- **Task prompt**: Write out the records below once more, exactly and completely.

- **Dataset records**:
= Beginning of Section =

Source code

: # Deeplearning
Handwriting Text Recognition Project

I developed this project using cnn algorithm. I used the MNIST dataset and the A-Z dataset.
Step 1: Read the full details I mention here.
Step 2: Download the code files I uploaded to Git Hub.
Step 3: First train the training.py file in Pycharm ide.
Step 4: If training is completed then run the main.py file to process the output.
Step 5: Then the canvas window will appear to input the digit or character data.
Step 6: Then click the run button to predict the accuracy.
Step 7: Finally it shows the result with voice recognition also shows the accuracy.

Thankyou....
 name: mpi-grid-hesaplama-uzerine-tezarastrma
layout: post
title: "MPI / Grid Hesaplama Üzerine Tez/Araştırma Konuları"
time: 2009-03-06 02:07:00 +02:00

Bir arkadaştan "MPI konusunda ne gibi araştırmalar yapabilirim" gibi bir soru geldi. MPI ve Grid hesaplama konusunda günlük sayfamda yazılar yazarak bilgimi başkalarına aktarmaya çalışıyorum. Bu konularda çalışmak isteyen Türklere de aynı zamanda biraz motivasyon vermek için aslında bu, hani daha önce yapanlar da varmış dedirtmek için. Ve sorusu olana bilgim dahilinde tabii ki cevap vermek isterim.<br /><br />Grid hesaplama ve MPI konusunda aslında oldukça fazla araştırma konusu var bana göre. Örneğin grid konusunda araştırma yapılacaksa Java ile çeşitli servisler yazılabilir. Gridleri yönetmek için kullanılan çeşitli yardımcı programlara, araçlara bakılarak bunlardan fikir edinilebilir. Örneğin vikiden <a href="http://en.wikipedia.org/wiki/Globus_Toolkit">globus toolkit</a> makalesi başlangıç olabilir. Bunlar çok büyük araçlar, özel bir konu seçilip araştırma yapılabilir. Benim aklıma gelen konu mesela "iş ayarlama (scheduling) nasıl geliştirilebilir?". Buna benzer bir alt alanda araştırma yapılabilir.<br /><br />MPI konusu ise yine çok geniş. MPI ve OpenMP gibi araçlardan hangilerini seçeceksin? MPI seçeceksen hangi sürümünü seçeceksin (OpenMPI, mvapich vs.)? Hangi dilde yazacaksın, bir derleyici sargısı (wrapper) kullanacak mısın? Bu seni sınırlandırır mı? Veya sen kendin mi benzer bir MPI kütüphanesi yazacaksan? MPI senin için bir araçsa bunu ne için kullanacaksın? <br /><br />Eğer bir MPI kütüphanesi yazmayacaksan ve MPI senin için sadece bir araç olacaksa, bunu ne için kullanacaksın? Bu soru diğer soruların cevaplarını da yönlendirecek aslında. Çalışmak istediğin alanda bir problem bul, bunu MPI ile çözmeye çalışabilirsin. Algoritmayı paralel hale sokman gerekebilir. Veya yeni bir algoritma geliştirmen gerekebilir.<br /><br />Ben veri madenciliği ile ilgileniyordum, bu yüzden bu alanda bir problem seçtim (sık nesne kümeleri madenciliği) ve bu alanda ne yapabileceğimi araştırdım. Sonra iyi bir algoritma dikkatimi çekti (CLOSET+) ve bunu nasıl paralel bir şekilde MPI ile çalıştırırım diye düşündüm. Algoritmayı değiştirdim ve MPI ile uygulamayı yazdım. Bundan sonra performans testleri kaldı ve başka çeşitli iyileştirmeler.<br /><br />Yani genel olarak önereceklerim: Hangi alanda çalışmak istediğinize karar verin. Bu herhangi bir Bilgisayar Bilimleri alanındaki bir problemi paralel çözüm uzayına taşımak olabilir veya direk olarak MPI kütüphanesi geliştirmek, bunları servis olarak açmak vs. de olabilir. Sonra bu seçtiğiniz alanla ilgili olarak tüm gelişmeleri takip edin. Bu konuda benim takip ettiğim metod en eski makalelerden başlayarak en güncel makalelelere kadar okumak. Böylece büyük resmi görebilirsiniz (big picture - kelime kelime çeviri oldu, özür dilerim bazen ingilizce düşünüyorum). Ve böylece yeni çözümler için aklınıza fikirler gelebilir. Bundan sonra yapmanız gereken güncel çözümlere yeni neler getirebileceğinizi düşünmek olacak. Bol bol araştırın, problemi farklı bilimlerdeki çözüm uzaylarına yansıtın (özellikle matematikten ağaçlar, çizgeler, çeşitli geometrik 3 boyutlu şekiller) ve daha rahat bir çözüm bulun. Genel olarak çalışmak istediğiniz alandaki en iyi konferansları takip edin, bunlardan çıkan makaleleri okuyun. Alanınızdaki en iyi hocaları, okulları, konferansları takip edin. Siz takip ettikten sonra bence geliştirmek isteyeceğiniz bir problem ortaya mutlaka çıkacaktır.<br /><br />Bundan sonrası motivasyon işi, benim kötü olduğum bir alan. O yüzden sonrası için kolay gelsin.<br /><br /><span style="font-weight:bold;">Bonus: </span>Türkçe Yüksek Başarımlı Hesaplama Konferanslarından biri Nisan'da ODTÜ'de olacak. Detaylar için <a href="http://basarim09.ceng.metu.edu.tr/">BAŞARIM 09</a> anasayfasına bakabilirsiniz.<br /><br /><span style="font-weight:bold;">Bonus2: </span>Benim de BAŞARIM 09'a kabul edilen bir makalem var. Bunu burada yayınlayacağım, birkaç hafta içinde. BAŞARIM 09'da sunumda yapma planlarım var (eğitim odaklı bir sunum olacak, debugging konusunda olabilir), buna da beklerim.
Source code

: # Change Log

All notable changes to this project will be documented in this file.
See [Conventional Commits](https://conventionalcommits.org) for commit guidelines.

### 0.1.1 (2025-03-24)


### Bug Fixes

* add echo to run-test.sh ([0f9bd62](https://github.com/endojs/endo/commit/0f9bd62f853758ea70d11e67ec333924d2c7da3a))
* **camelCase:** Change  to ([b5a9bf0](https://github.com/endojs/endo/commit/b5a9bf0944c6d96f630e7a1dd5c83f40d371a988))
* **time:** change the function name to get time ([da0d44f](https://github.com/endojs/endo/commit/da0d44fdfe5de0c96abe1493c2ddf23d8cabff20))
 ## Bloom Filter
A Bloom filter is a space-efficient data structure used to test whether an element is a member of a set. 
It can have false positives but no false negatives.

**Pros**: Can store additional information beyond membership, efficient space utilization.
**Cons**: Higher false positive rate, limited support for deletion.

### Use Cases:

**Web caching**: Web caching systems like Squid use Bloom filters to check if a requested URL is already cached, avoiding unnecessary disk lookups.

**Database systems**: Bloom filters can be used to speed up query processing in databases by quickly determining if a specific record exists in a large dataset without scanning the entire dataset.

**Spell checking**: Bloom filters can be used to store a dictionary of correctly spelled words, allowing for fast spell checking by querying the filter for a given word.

= End of Section =

- **Answer to this exercise**:
Source code

: # Deeplearning
Handwriting Text Recognition Project

I developed this project using cnn algorithm. I used the MNIST dataset and the A-Z dataset.
Step 1: Read the full details I mention here.
Step 2: Download the code files I uploaded to Git Hub.
Step 3: First train the training.py file in Pycharm ide.
Step 4: If training is completed then run the main.py file to process the output.
Step 5: Then the canvas window will appear to input the digit or character data.
Step 6: Then click the run button to predict the accuracy.
Step 7: Finally it shows the result with voice recognition also shows the accuracy.

Thankyou....
 name: mpi-grid-hesaplama-uzerine-tezarastrma
layout: post
title: "MPI / Grid Hesaplama Üzerine Tez/Araştırma Konuları"
time: 2009-03-06 02:07:00 +02:00

Bir arkadaştan "MPI konusunda ne gibi araştırmalar yapabilirim" gibi bir soru geldi. MPI ve Grid hesaplama konusunda günlük sayfamda yazılar yazarak bilgimi başkalarına aktarmaya çalışıyorum. Bu konularda çalışmak isteyen Türklere de aynı zamanda biraz motivasyon vermek için aslında bu, hani daha önce yapanlar da varmış dedirtmek için. Ve sorusu olana bilgim dahilinde tabii ki cevap vermek isterim.<br /><br />Grid hesaplama ve MPI konusunda aslında oldukça fazla araştırma konusu var bana göre. Örneğin grid konusunda araştırma yapılacaksa Java ile çeşitli servisler yazılabilir. Gridleri yönetmek için kullanılan çeşitli yardımcı programlara, araçlara bakılarak bunlardan fikir edinilebilir. Örneğin vikiden <a href="http://en.wikipedia.org/wiki/Globus_Toolkit">globus toolkit</a> makalesi başlangıç olabilir. Bunlar çok büyük araçlar, özel bir konu seçilip araştırma yapılabilir. Benim aklıma gelen konu mesela "iş ayarlama (scheduling) nasıl geliştirilebilir?". Buna benzer bir alt alanda araştırma yapılabilir.<br /><br />MPI konusu ise yine çok geniş. MPI ve OpenMP gibi araçlardan hangilerini seçeceksin? MPI seçeceksen hangi sürümünü seçeceksin (OpenMPI, mvapich vs.)? Hangi dilde yazacaksın, bir derleyici sargısı (wrapper) kullanacak mısın? Bu seni sınırlandırır mı? Veya sen kendin mi benzer bir MPI kütüphanesi yazacaksan? MPI senin için bir araçsa bunu ne için kullanacaksın? <br /><br />Eğer bir MPI kütüphanesi yazmayacaksan ve MPI senin için sadece bir araç olacaksa, bunu ne için kullanacaksın? Bu soru diğer soruların cevaplarını da yönlendirecek aslında. Çalışmak istediğin alanda bir problem bul, bunu MPI ile çözmeye çalışabilirsin. Algoritmayı paralel hale sokman gerekebilir. Veya yeni bir algoritma geliştirmen gerekebilir.<br /><br />Ben veri madenciliği ile ilgileniyordum, bu yüzden bu alanda bir problem seçtim (sık nesne kümeleri madenciliği) ve bu alanda ne yapabileceğimi araştırdım. Sonra iyi bir algoritma dikkatimi çekti (CLOSET+) ve bunu nasıl paralel bir şekilde MPI ile çalıştırırım diye düşündüm. Algoritmayı değiştirdim ve MPI ile uygulamayı yazdım. Bundan sonra performans testleri kaldı ve başka çeşitli iyileştirmeler.<br /><br />Yani genel olarak önereceklerim: Hangi alanda çalışmak istediğinize karar verin. Bu herhangi bir Bilgisayar Bilimleri alanındaki bir problemi paralel çözüm uzayına taşımak olabilir veya direk olarak MPI kütüphanesi geliştirmek, bunları servis olarak açmak vs. de olabilir. Sonra bu seçtiğiniz alanla ilgili olarak tüm gelişmeleri takip edin. Bu konuda benim takip ettiğim metod en eski makalelerden başlayarak en güncel makalelelere kadar okumak. Böylece büyük resmi görebilirsiniz (big picture - kelime kelime çeviri oldu, özür dilerim bazen ingilizce düşünüyorum). Ve böylece yeni çözümler için aklınıza fikirler gelebilir. Bundan sonra yapmanız gereken güncel çözümlere yeni neler getirebileceğinizi düşünmek olacak. Bol bol araştırın, problemi farklı bilimlerdeki çözüm uzaylarına yansıtın (özellikle matematikten ağaçlar, çizgeler, çeşitli geometrik 3 boyutlu şekiller) ve daha rahat bir çözüm bulun. Genel olarak çalışmak istediğiniz alandaki en iyi konferansları takip edin, bunlardan çıkan makaleleri okuyun. Alanınızdaki en iyi hocaları, okulları, konferansları takip edin. Siz takip ettikten sonra bence geliştirmek isteyeceğiniz bir problem ortaya mutlaka çıkacaktır.<br /><br />Bundan sonrası motivasyon işi, benim kötü olduğum bir alan. O yüzden sonrası için kolay gelsin.<br /><br /><span style="font-weight:bold;">Bonus: </span>Türkçe Yüksek Başarımlı Hesaplama Konferanslarından biri Nisan'da ODTÜ'de olacak. Detaylar için <a href="http://basarim09.ceng.metu.edu.tr/">BAŞARIM 09</a> anasayfasına bakabilirsiniz.<br /><br /><span style="font-weight:bold;">Bonus2: </span>Benim de BAŞARIM 09'a kabul edilen bir makalem var. Bunu burada yayınlayacağım, birkaç hafta içinde. BAŞARIM 09'da sunumda yapma planlarım var (eğitim odaklı bir sunum olacak, debugging konusunda olabilir), buna da beklerim.
Source code

: # Change Log

All notable changes to this project will be documented in this file.
See [Conventional Commits](https://conventionalcommits.org) for commit guidelines.

### 0.1.1 (2025-03-24)


### Bug Fixes

* add echo to run-test.sh ([0f9bd62](https://github.com/endojs/endo/commit/0f9bd62f853758ea70d11e67ec333924d2c7da3a))
* **camelCase:** Change  to ([b5a9bf0](https://github.com/endojs/endo/commit/b5a9bf0944c6d96f630e7a1dd5c83f40d371a988))
* **time:** change the function name to get time ([da0d44f](https://github.com/endojs/endo/commit/da0d44fdfe5de0c96abe1493c2ddf23d8cabff20))
 ## Bloom Filter
A Bloom filter is a space-efficient data structure used to test whether an element is a member of a set. 
It can have false positives but no false negatives.

**Pros**: Can store additional information beyond membership, efficient space utilization.
**Cons**: Higher false positive rate, limited support for deletion.

### Use Cases:

**Web caching**: Web caching systems like Squid use Bloom filters to check if a requested URL is already cached, avoiding unnecessary disk lookups.

**Database systems**: Bloom filters can be used to speed up query processing in databases by quickly determining if a specific record exists in a large dataset without scanning the entire dataset.

**Spell checking**: Bloom filters can be used to store a dictionary of correctly spelled words, allowing for fast spell checking by querying the filter for a given word.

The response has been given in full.